梯度下降始终欠拟合答案

【问题标题】：Gradient descent underfits consistently梯度下降始终欠拟合
【发布时间】：2020-08-28 18:02:21
【问题描述】：

我尝试在训练集中拟合 6 次多项式，但一直失败。它不适合。我使用了以下代码，

% X is feature scaled 
% Y is feature scaled too
function [J,grad,h]=costFunction(theta,X,Y,lambda)
  % theta is a (n+1)*1 vectorize
  % X is a m*(n+1) vector
  % Y is a m*1 vector
  h = X*theta;
  % h is a m*1 vector
  theta_r=[0;theta(2:end,:)];
  J=sum([h-Y].^2)+(lambda/(2*length(Y)))*theta_r'*theta_r;
  grad=zeros(length(theta),1);
  for j=1:length(theta)
    grad(j)=(1/length(Y))*sum((h-Y).*X(:,j));
  endfor
endfunction

function [cost_history,theta]=gradientDescent(theta,X,Y,alpha,num_iter,lambda)
  cost_history=zeros(num_iter,1);
  for i=1:num_iter
    [cost,grad,hyp]=costFunction(theta,X,Y,lambda);
    theta=theta*(1-((alpha*lambda)/length(Y)))-(alpha*grad);
    cost_history(i)=cost;
  endfor
endfunction

initial_theta=ones(size(X)(1,2),1);

[c_history,theta]=gradientDescent(initial_theta,X,Y,1,10000,0);

plot(X*theta,cx);  % cx is non-scaled feature X
hold on;
plot(cx,cy);       % cx,cy contain datasets

你能找到任何问题吗？

【问题讨论】：

您是否尝试过调整正则化参数和学习率？
好吧，让我多试几次，然后我会回复先生。
@TathagataDey，你写了plot(X*theta,cx);。

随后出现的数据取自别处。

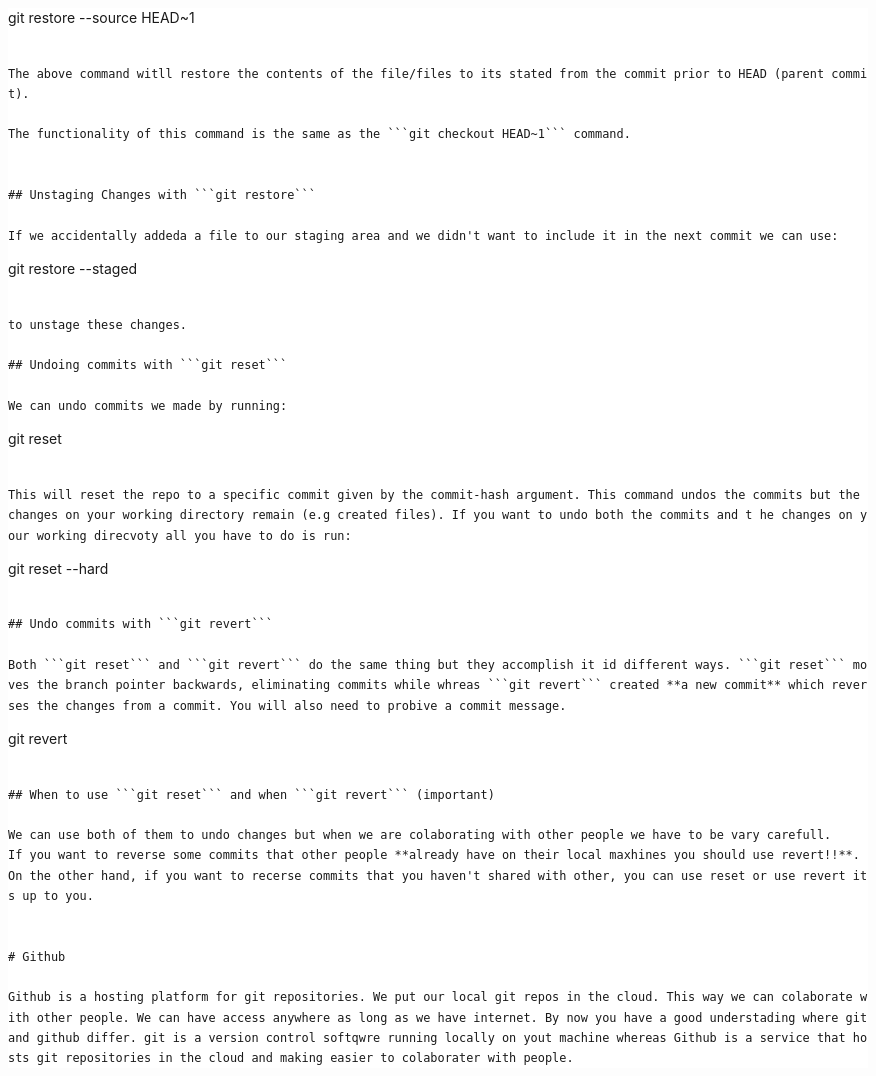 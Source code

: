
 ```
```
git restore --source HEAD~1 <filename>
```

The above command witll restore the contents of the file/files to its stated from the commit prior to HEAD (parent commit). 

The functionality of this command is the same as the ```git checkout HEAD~1``` command.


## Unstaging Changes with ```git restore```

If we accidentally addeda a file to our staging area and we didn't want to include it in the next commit we can use:

```
git restore --staged <filename>
```

to unstage these changes.

## Undoing commits with ```git reset```

We can undo commits we made by running:

```
git reset <commit-hash>
```

This will reset the repo to a specific commit given by the commit-hash argument. This command undos the commits but the changes on your working directory remain (e.g created files). If you want to undo both the commits and t he changes on your working direcvoty all you have to do is run:

```
git reset --hard <commit-hash>
```

## Undo commits with ```git revert```

Both ```git reset``` and ```git revert``` do the same thing but they accomplish it id different ways. ```git reset``` moves the branch pointer backwards, eliminating commits while whreas ```git revert``` created **a new commit** which reverses the changes from a commit. You will also need to probive a commit message.

```
git revert <commit-hash>
```

## When to use ```git reset``` and when ```git revert``` (important)

We can use both of them to undo changes but when we are colaborating with other people we have to be vary carefull.
If you want to reverse some commits that other people **already have on their local maxhines you should use revert!!**. 
On the other hand, if you want to recerse commits that you haven't shared with other, you can use reset or use revert its up to you.


# Github

Github is a hosting platform for git repositories. We put our local git repos in the cloud. This way we can colaborate with other people. We can have access anywhere as long as we have internet. By now you have a good understading where git and github differ. git is a version control softqwre running locally on yout machine whereas Github is a service that hosts git repositories in the cloud and making easier to colaborater with people.
```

我觉得应该是plot(cx,X*theta);。

标签： machine-learning regression octave gradient-descent

【解决方案1】：

我发现了一些问题：

在costFunction 中，您忘记将J 除以2*length(Y)。

在gradientDescent 中，您对不应正则化的 theta(0) 进行了正则化。

这是更正后的代码：

function [J,grad,h]=costFunction(theta,X,Y,lambda)
  % theta is a (n+1)*1 vectorize
  % X is a m*(n+1) vector
  % Y is a m*1 vector
  h = X*theta;
  % h is a m*1 vector
  theta_r=[0;theta(2:end)];
  J=sum([h-Y].^2)/(2*length(Y))+(lambda/(2*length(Y)))*theta_r'*theta_r;
  grad=zeros(length(theta),1);
  for j=1:length(theta)
    grad(j)=(1/length(Y))*sum((h-Y).*X(:,j));
  endfor
endfunction

function [cost_history,theta]=gradientDescent(theta,X,Y,alpha,num_iter,lambda)
  cost_history=zeros(num_iter,1);
  for i=1:num_iter
    [cost,grad,hyp]=costFunction(theta,X,Y,lambda);
    theta(1)=theta(1)-(alpha*grad(1));
    theta(2:end)=theta(2:end)*(1-((alpha*lambda)/length(Y)))-(alpha*grad(2:end));
    cost_history(i)=cost;
  endfor
endfunction

initial_theta=ones(size(X, 2),1);

[c_history,theta]=gradientDescent(initial_theta,X,Y,1,10000,0);

plot(cx, X*theta);  % cx is non-scaled feature X
hold on;
plot(cx,cy);       % cx,cy contain datasets

我还建议您将c_history 绘制为num_iter 的函数，以查看梯度下降是否收敛。如果不是，但它仍然减少，则意味着您需要增加迭代次数。如果每次迭代都增加，则需要减少alpha。而如果收敛但代价高，说明lambda太高或多项式次数太少（结果你的模型会欠拟合数据）。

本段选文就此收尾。